The Book

Trapped in Mirror Land

Ditengah udara musim panas yang menyengat, Kang Seulgi mencoba menghibur dirinya. Setelah mengunyah dua bungkus permen karet, diludahkannya bulatan lengket itu sambil memelintirnya diseragam Joo -siswa didepannya. Gadis dengan potongan bob itu menoleh ke arahnya seperti musang sedang dicuri makanannya. Tak ada ekspresi. Seulgi berusaha menyembunyikan tawanya. Joo tak tahu rupanya.

Seulgi mengambil satu bungkus lagi permen. Tanpa berniat mengunyahnya, ia malah menarik permen itu hingga sepanjang pensil. Mata elangnya menerobos celah-celah udara hingga ia menemukan rambut Jikyung yang kecoklatan. Ia tahu benar gadis itu sangat menyayangi rambutnya, terlebih dia seorang fashionista. Setidaknya di sekolah ini. Seulgi malah sengaja melempar permen karet yang memanjang itu kearah rambutnya. Bam! Permen itu tersangkut di rambut bawahnya. Seulgi kembali cekikikan. Mulutnya menggembung karena tak tahan menahan tawa. Salah satu siswa berkacamata dibelakangnya mendengus saat arah pandangnya tertutupi tubuh Seulgi yang tak karuan bertingkah. "Bisakah kau bergeser sedikit? Aku tidak bisa mencatat rumus integral-nya."

Seulgi mau tak mau menaggapinya. Ia menatap murid paling pintar itu dengan tatapan apa-peduliku. Tetapi daripada harus berdebat saat ini Seulgi lebih memilih untuk bungkam. Ia menggeser kursinya.

Di kotak pensil mungilnya -yang belakangan ini ia coreti dengan spidol biru dan ungu- ada beberapa pensil dengan kepala hewan yang lucu. Beberapa karet penghapus dan dua buah pena dengan ujung runcing yang elegan. Seulgi meraih satu pena. Ia memutar ujung pena itu sehingga moncong tintanya terlihat berkilat di matanya. Ia berniat untuk menulisnya judul integral pada garis pertama sebelum sebuah benda ia rasa terjatuh di atas kepalanya. Bukan terjatuh, tetapi dilempar lebih tepatnya. Ia mengaduh kesakitan.

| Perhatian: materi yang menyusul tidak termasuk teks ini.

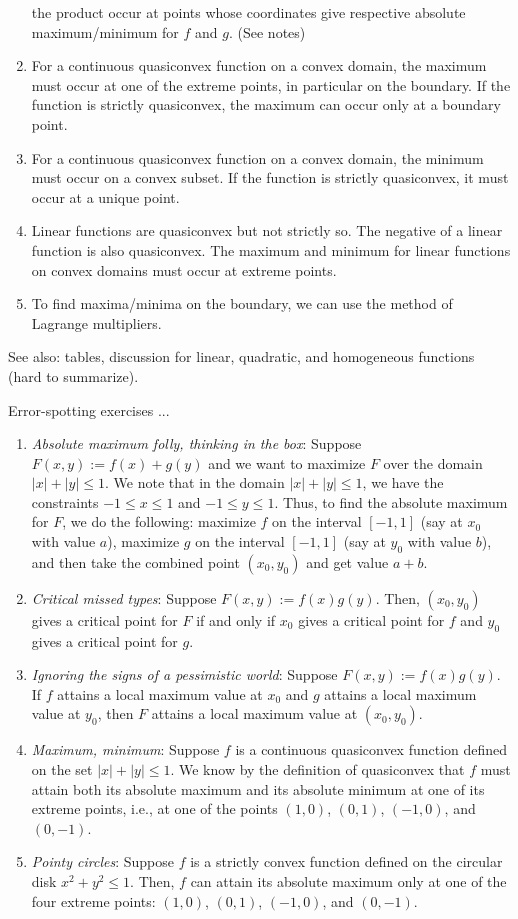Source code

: \documentclass[10pt]{amsart}
\begin{document}
\begin{enumerate}
  the product occur at points whose coordinates give respective
  absolute maximum/minimum for $f$ and $g$. (See notes)
\item For a continuous quasiconvex function on a convex domain, the
  maximum must occur at one of the extreme points, in
  particular on the boundary. If the function is strictly quasiconvex,
  the maximum can occur only at a boundary point.
\item For a continuous quasiconvex function on a convex domain, the
  minimum must occur on a convex subset. If the function is strictly
  quasiconvex, it must occur at a unique point.
\item Linear functions are quasiconvex but not strictly so. The
  negative of a linear function is also quasiconvex. The maximum and
  minimum for linear functions on convex domains must occur at extreme
  points.
\item To find maxima/minima on the boundary, we can use the method of
  Lagrange multipliers.
\end{enumerate}

See also: tables, discussion for linear, quadratic, and homogeneous
functions (hard to summarize).

Error-spotting exercises ...

\begin{enumerate}
\item {\em Absolute maximum folly, thinking in the box}: Suppose
  $F(x,y) := f(x) + g(y)$ and we want to maximize $F$ over the domain
  $|x| + |y| \le 1$. We note that in the domain $|x| + |y| \le 1$, we
  have the constraints $-1 \le x \le 1$ and $-1 \le y \le 1$. Thus, to
  find the absolute maximum for $F$, we do the following: maximize $f$
  on the interval $[-1,1]$ (say at $x_0$ with value $a$), maximize $g$
  on the interval $[-1,1]$ (say at $y_0$ with value $b$), and then
  take the combined point $(x_0,y_0)$ and get value $a + b$.
\item {\em Critical missed types}: Suppose $F(x,y) := f(x)g(y)$. Then,
  $(x_0,y_0)$ gives a critical point for $F$ if and only if $x_0$
  gives a critical point for $f$ and $y_0$ gives a critical point for
  $g$.
\item {\em Ignoring the signs of a pessimistic world}: Suppose $F(x,y)
  := f(x)g(y)$. If $f$ attains a local maximum value at $x_0$ and $g$
  attains a local maximum value at $y_0$, then $F$ attains a local
  maximum value at $(x_0,y_0)$.
\item {\em Maximum, minimum}: Suppose $f$ is a continuous quasiconvex
  function defined on the set $|x| + |y| \le 1$. We know by the
  definition of quasiconvex that $f$ must attain both its absolute
  maximum and its absolute minimum at one of its extreme points, i.e.,
  at one of the points $(1,0)$, $(0,1)$, $(-1,0)$, and $(0,-1)$.
\item {\em Pointy circles}: Suppose $f$ is a strictly convex function
  defined on the circular disk $x^2 + y^2 \le 1$. Then, $f$ can attain
  its absolute maximum only at one of the four extreme points:
  $(1,0)$, $(0,1)$, $(-1,0)$, and $(0,-1)$.
\end{enumerate}
\end{document}
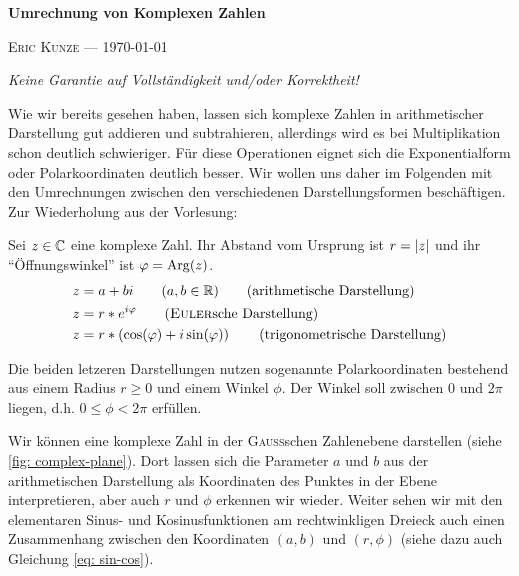\documentclass[ngerman, a4paper, 11pt]{article}
\theoremstyle{nonumberplain}
\newcommand*\ruleline[1]{\par\noindent\raisebox{.8ex}{\makebox[\linewidth]{\hrulefill\hspace{1ex}\raisebox{-.8ex}{#1}\hspace{1ex}\hrulefill}}}
\renewcommand{\i}{i}
\begin{document}
	\begin{center}
		{\bfseries \sffamily \huge Umrechnung von Komplexen Zahlen} 
		
		\ruleline{\sffamily \Large Übungsblatt 1}
		
		{\scshape Eric Kunze --- \today}
	\end{center}
	\medskip
	
	{ \footnotesize \doclicenseThis }
	
	\begin{center}
		\small \slshape Keine Garantie auf Vollständigkeit und/oder Korrektheit!
	\end{center}
	
	Wie wir bereits gesehen haben, lassen sich komplexe Zahlen in arithmetischer Darstellung gut addieren und subtrahieren, allerdings wird es bei Multiplikation schon deutlich schwieriger. Für diese Operationen eignet sich die Exponentialform oder Polarkoordinaten deutlich besser. Wir wollen uns daher im Folgenden mit den Umrechnungen zwischen den verschiedenen Darstellungsformen beschäftigen. Zur Wiederholung aus der Vorlesung:
	
	\begin{tcolorbox}[colback=cdblue!10,colframe=cdblue]
		Sei $z \in \mathbb{C}$ eine komplexe Zahl. Ihr Abstand vom Ursprung ist $r = \left| z \right|$ und ihr \enquote{Öffnungswinkel} ist $\varphi = \operatorname{Arg}(z)$.
		\begin{align*}
			z &= a + b \i \qquad (a,b \in \R) 
			\tag{arithmetische Darstellung} \\
			z &= r * e^{\i \phi}  
			\tag{\textsc{Euler}sche Darstellung} \\
			z &= r * \brackets{ \cos(\phi) + \i \sin(\phi)}
			\tag{trigonometrische Darstellung}
		\end{align*}
	\end{tcolorbox}
	
	Die beiden letzeren Darstellungen nutzen sogenannte Polarkoordinaten bestehend aus einem Radius $r \ge 0$ und einem Winkel $\phi$. Der Winkel soll zwischen $0$ und $2\pi$ liegen, d.h. $0 \le \phi < 2\pi$ erfüllen. 
	
	Wir können eine komplexe Zahl in der \textsc{Gauß}schen Zahlenebene darstellen (siehe \cref{fig: complex-plane}). Dort lassen sich die Parameter $a$ und $b$ aus der arithmetischen Darstellung als Koordinaten des Punktes in der Ebene interpretieren, aber auch $r$ und $\phi$ erkennen wir wieder. Weiter sehen wir mit den elementaren Sinus- und Kosinusfunktionen am rechtwinkligen Dreieck auch einen Zusammenhang zwischen den Koordinaten $(a,b)$ und $(r,\phi)$ (siehe dazu auch Gleichung \eqref{eq: sin-cos}).
	
\end{document}
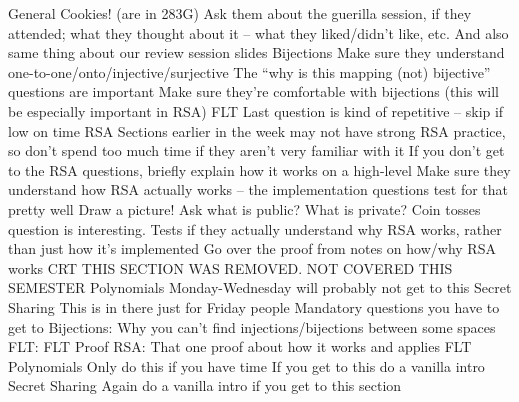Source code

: General
Cookies! (are in 283G)
Ask them about the guerilla session, if they attended; what they thought about it – what they liked/didn’t like, etc.
And also same thing about our review session slides
Bijections
Make sure they understand one-to-one/onto/injective/surjective
The “why is this mapping (not) bijective” questions are important
Make sure they’re comfortable with bijections (this will be especially important in RSA)
FLT
Last question is kind of repetitive – skip if low on time
RSA
Sections earlier in the week may not have strong RSA practice, so don’t spend too much time if they aren’t very familiar with it
If you don’t get to the RSA questions, briefly explain how it works on a high-level
Make sure they understand how RSA actually works – the implementation questions test for that pretty well
Draw a picture! Ask what is public? What is private?
Coin tosses question is interesting. Tests if they actually understand why RSA works, rather than just how it’s implemented
Go over the proof from notes on how/why RSA works
CRT
THIS SECTION WAS REMOVED. NOT COVERED THIS SEMESTER
Polynomials
Monday-Wednesday will probably not get to this
Secret Sharing
This is in there just for Friday people
Mandatory questions you have to get to
Bijections: 
Why you can’t find injections/bijections between some spaces
FLT:
FLT Proof
RSA:
That one proof about how it works and applies FLT
Polynomials
Only do this if you have time
If you get to this do a vanilla intro
Secret Sharing
Again do a vanilla intro if you get to this section
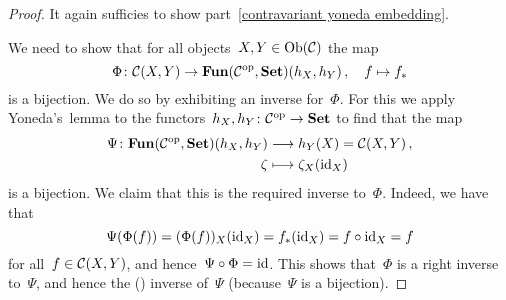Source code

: \begin{proof}
  It again sufficies to show part~\ref*{contravariant yoneda embedding}.
  
  We need to show that for all objects~$X, Y \in \operatorname{Ob}(\mathcal{C})$ the map
  \[
            \Phi
    \colon  \mathcal{C}(X,Y)
    \to     \mathbf{Fun}(\mathcal{C}^{\mathrm{op}}, \mathbf{Set})(h_X, h_Y) \,,
    \quad   f
    \mapsto f_*
  \]
  is a bijection.
  We do so by exhibiting an inverse for~$\Phi$.
  For this we apply Yoneda’s~lemma to the functors~$h_X, h_Y \colon \mathcal{C}^{\mathrm{op}} \to \mathbf{Set}$ to find that the map
  \begin{align*}
              \Psi
     \colon   \mathbf{Fun}(\mathcal{C}^{\mathrm{op}}, \mathbf{Set})(h_X, h_Y)
    &\longrightarrow  h_Y(X)
     =        \mathcal{C}(X,Y)  \,,
    \\
                  \zeta
    &\longmapsto  \zeta_X(\operatorname{id}_X)
  \end{align*}
  is a bijection.
  We claim that this is the required inverse to~$\Phi$.
  Indeed, we have that
  \[
      \Psi(\Phi(f))
    = (\Phi(f))_X(\operatorname{id}_X)
    = f_*(\operatorname{id}_X)
    = f \circ {\operatorname{id}_X}
    = f
  \]
  for all~$f \in \mathcal{C}(X,Y)$, and hence~$\Psi \circ \Phi = \operatorname{id}$.
  This shows that~$\Phi$ is a right inverse to~$\Psi$, and hence the ({\twosided}) inverse of~$\Psi$ (because~$\Psi$ is a bijection).
\end{proof}


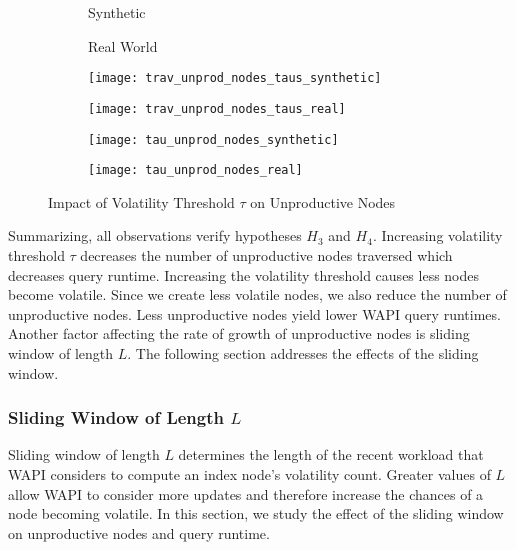 \documentclass[abstracton,12pt]{scrartcl}
\theoremstyle{definition}
\begin{document}
\begin{figure}
  \centering
  \begin{subfigure}{0.49\linewidth}
    \centering
    Synthetic
  \end{subfigure}
  \begin{subfigure}{0.49\linewidth}
    \centering
    Real World
  \end{subfigure}
  \begin{subfigure}{0.49\linewidth}
    \centering
    \texttt{[image: trav\_unprod\_nodes\_taus\_synthetic]}
    \caption{}
    \label{fig:trav_unprod_nodes_taus_synthetic}
  \end{subfigure}
  \begin{subfigure}{0.49\linewidth}
    \centering
    \texttt{[image: trav\_unprod\_nodes\_taus\_real]}
    \caption{}
    \label{fig:trav_unprod_nodes_taus_real}
  \end{subfigure}
  \begin{subfigure}{0.49\linewidth}
    \centering
    \texttt{[image: tau\_unprod\_nodes\_synthetic]}
    \caption{}
    \label{fig:tau_trav_unprod_nodes_synthetic}
  \end{subfigure}
  \begin{subfigure}{0.49\linewidth}
    \centering
    \texttt{[image: tau\_unprod\_nodes\_real]}
    \caption{}
    \label{fig:tau_trav_unprod_nodes_real}
  \end{subfigure}
  \caption{Impact of Volatility Threshold $\tau$ on Unproductive Nodes}
\end{figure}

Summarizing, all observations verify hypotheses $H_3$ and $H_4$.
Increasing volatility threshold $\tau$ decreases the number of unproductive
nodes traversed which decreases query runtime. Increasing the volatility
threshold causes less nodes become volatile. Since we create less volatile
nodes, we also reduce the number of unproductive nodes. Less unproductive
nodes yield lower WAPI query runtimes. Another factor affecting the rate of
growth of unproductive nodes is sliding window of length $L$. The following
section addresses the effects of the sliding window.

\subsubsection{Sliding Window of Length $L$}

Sliding window of length $L$ determines the length of the recent workload that WAPI
considers to compute an index node's volatility count. Greater values of $L$
allow WAPI to consider more updates and therefore increase the chances of a node
becoming volatile. In this section, we study
the effect of the sliding window on unproductive nodes and query runtime.
\end{document}

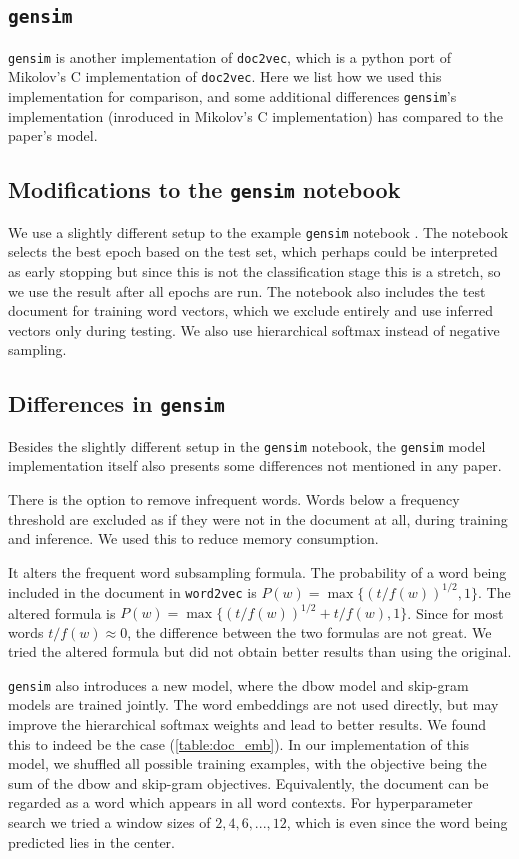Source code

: \documentclass{article}
\begin{document}
\begin{appendices}
\section{\texttt{gensim}} \label{sec:gensim}
\texttt{gensim} is another implementation of \texttt{doc2vec}, which is a python port of Mikolov's C implementation of \texttt{doc2vec}. Here we list how we used this implementation for comparison, and some additional differences \texttt{gensim}'s implementation (inroduced in Mikolov's C implementation) has compared to the paper's model.

\subsection{Modifications to the \texttt{gensim} notebook}
We use a slightly different setup to the example \texttt{gensim} notebook \citep{mohr_gensim_2017}. The notebook selects the best epoch based on the test set, which perhaps could be interpreted as early stopping but since this is not the classification stage this is a stretch, so we use the result after all epochs are run. The notebook also includes the test document for training word vectors, which we exclude entirely and use inferred vectors only during testing. We also use hierarchical softmax instead of negative sampling.

\subsection{Differences in \texttt{gensim}}
Besides the slightly different setup in the \texttt{gensim} notebook, the \texttt{gensim} model implementation itself also presents some differences not mentioned in any paper.

There is the option to remove infrequent words. Words below a frequency threshold are excluded as if they were not in the document at all, during training and inference. We used this to reduce memory consumption.

It alters the frequent word subsampling formula. The probability of a word being included in the document in \texttt{word2vec} is $P(w)=\max\{(t/f(w))^{1/2}, 1\}$. The altered formula is $P(w)=\max\{(t/f(w))^{1/2} + {t/f(w)}, 1\}$. Since for most words $t/f(w)\approx 0$, the difference between the two formulas are not great. We tried the altered formula but did not obtain better results than using the original.

\texttt{gensim} also introduces a new model, where the dbow model and skip-gram models are trained jointly. The word embeddings are not used directly, but may improve the hierarchical softmax weights and lead to better results. We found this to indeed be the case (\autoref{table:doc_emb}). In our implementation of this model, we shuffled all possible training examples, with the objective being the sum of the dbow and skip-gram objectives. Equivalently, the document can be regarded as a word which appears in all word contexts. For hyperparameter search we tried a window sizes of $2, 4, 6, ..., 12$, which is even since the word being predicted lies in the center.


\end{appendices}
\end{document}
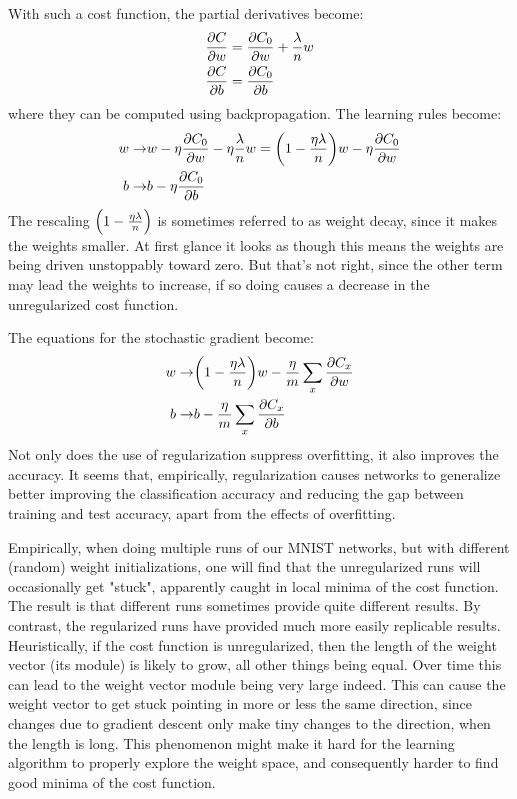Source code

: With such a cost function, the partial derivatives become:
\begin{equation}
\begin{aligned}
\frac{\mathrm{\partial} C}{\mathrm{\partial} w} &=\frac{\mathrm{\partial} C_0}{\mathrm{\partial} w}  + \frac{\lambda}{n} w \\
\frac{\mathrm{\partial} C}{\mathrm{\partial} b} &=\frac{\mathrm{\partial} C_0}{\mathrm{\partial} b}
\end{aligned}
\end{equation}
where they can be computed using backpropagation. The learning rules become:
\begin{equation}
\begin{aligned}
w\rightarrow &w -\eta \frac{\pr C_0}{\pr w} -\eta \frac{\lambda}{n} w = \br{1-\frac{\eta\lambda}{n}}w-\eta \frac{\pr C_0}{\pr w} \\
b\rightarrow &b- \eta \frac{\pr C_0}{\pr b}
\end{aligned}
\end{equation}
The rescaling $\left(1-\frac{\eta\lambda}{n}\right)$ is sometimes referred to as weight decay, since it makes the weights smaller. At first glance it looks as though this means the weights are being driven unstoppably toward zero. But that's not right, since the other term may lead the weights to increase, if so doing causes a decrease in the unregularized cost function.

The equations for the stochastic gradient become:
\begin{equation}
\begin{aligned}
w\rightarrow & \br{1-\frac{\eta\lambda}{n}}w-\frac{\eta}{m} \sum_x\frac{\pr C_x}{\pr w} \\
b\rightarrow &b-\frac{\eta}{m} \sum_x\frac{\pr C_x}{\pr b}
\end{aligned}
\end{equation}
Not only does the use of regularization suppress overfitting, it also improves the accuracy. It seems that, empirically, regularization causes networks to generalize better improving the classification accuracy and reducing the gap between training and test accuracy, apart from the effects of overfitting.

Empirically, when doing multiple runs of our MNIST networks, but with different (random) weight initializations, one will find that the unregularized runs will occasionally get "stuck", apparently caught in local minima of the cost function. The result is that different runs sometimes provide quite different results. By contrast, the regularized runs have provided much more easily replicable results. Heuristically, if the cost function is unregularized, then the length of the weight vector (its module) is likely to grow, all other things being equal. Over time this can lead to the weight vector module being very large indeed. This can cause the weight vector to get stuck pointing in more or less the same direction, since changes due to gradient descent only make tiny changes to the direction, when the length is long. This phenomenon might make it hard for the learning algorithm to properly explore the weight space, and consequently harder to find good minima of the cost function.

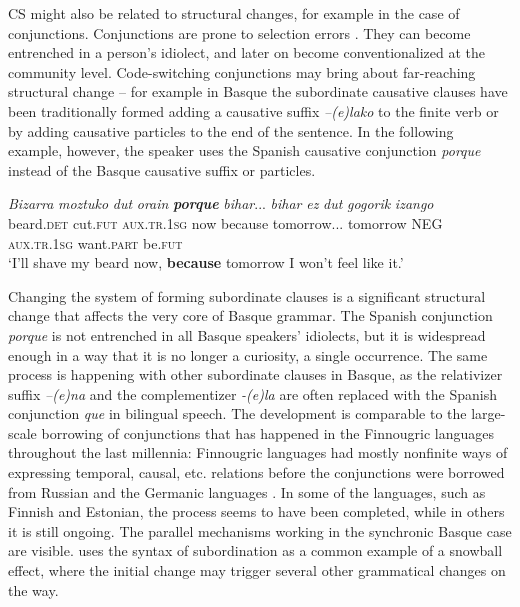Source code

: \documentclass[output=paper,
modfonts
]{langscibook}
\begin{document}
CS might also be related to structural changes, for example in the case of conjunctions. Conjunctions are prone to selection errors \parencite{matras2009language}. They can become entrenched in a person’s idiolect, and later on become conventionalized at the community level. Code-switching conjunctions may bring about far-reaching structural change – for example in Basque the subordinate causative clauses have been traditionally formed adding a causative suffix \textit{–(e)lako} to the finite verb or by adding causative particles to the end of the sentence. In the following example, however, the speaker uses the Spanish causative conjunction \textit{porque} instead of the Basque causative suffix or particles.\\

\begin{exe}
\ex 
\gll \textit{Bizarra} \textit{moztuko} \textit{dut} \textit{orain} \textit{\textbf{porque}} \textit{bihar}... \textit{bihar} \textit{ez} \textit{dut} \textit{gogorik} \textit{izango}\\
beard.\textsc{det} cut.\textsc{fut} \textsc{aux.tr.1sg} now because tomorrow... tomorrow \textsc{NEG} \textsc{aux.tr.1sg} want.\textsc{part} be.\textsc{fut}\\
\trans `I’ll shave my beard now, \textbf{because} tomorrow I won’t feel like it.'
\
\end{exe}

Changing the system of forming subordinate clauses is a significant structural change that affects the very core of Basque grammar. The Spanish conjunction \textit{porque} is not entrenched in all Basque speakers' idiolects,  but it is widespread enough in a way that it is no longer a curiosity, a single occurrence. The same process is happening with other subordinate clauses in Basque, as the relativizer suffix \textit{–(e)na} and the complementizer \textit{-(e)la} are often replaced with the Spanish conjunction \textit{que} in bilingual speech. The development is comparable to the large-scale borrowing of conjunctions that has happened in the Finnougric languages throughout the last millennia: Finnougric languages had mostly nonfinite ways of expressing temporal, causal, etc. relations before the conjunctions were borrowed from Russian and the Germanic languages \parencite{hickey2010handbook}. In some of the languages, such as Finnish and Estonian, the process seems to have been completed, while in others it is still ongoing. The parallel mechanisms working in the synchronic Basque case are visible. \cite [pp. 62]{thomason2001contact} uses the syntax of subordination as a common example of a snowball effect, where the initial change may trigger several other grammatical changes on the way. 
\end{document}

"Bisakah kau tidak mengganggu kelas belajarku?" seru Mr. Dane di depan kelas. Ia masih memegang buku dengan tangan teracung. Seulgi menyadari semua siswa menatapnya. Juga Joo dan Jikyung yang mulai merasakan lengket dirambutnya. Mereka semua menatapnya. Menatap dengan tatapan yang oh aku tak ingin mendapatkannya.Belum sempat ia membela diri tak disangka Mr. Dane menghampirinya. Mengawasi dengan mata kerikilnya yang gelap.

"Why you being like this? Yesterday your Mom called me and say that you're not good at study. Your test result is bad.. What I must do?" semburnya tiba-tiba. Seulgi ternsentak. Sejak dua tahun yang lalu Mr. Dane punya jam di kelasnya jadi dia tahu betul bagaimana sifat guru asal Kanada tersebut. Menggunakan bahasa ibunya -Inggris- saat dia mulai putus asa dan marah. Apa dia marah saat Seulgi tidak mencatat materinya. Integral dengan fungsi dan angka-angka yang membingungkan. Integral tak bisa dimakan, tolong ini hanya satu materi. "Apa aku belum menguasai materi ini? Aku akan berusaha mengulangnya dirumah." bela Seulgi. Ia menurunkan pandangannya. Menatap jelas kuku-kukunya yang di cat oranye dengan tambahan segitiga putih di pangkalnya.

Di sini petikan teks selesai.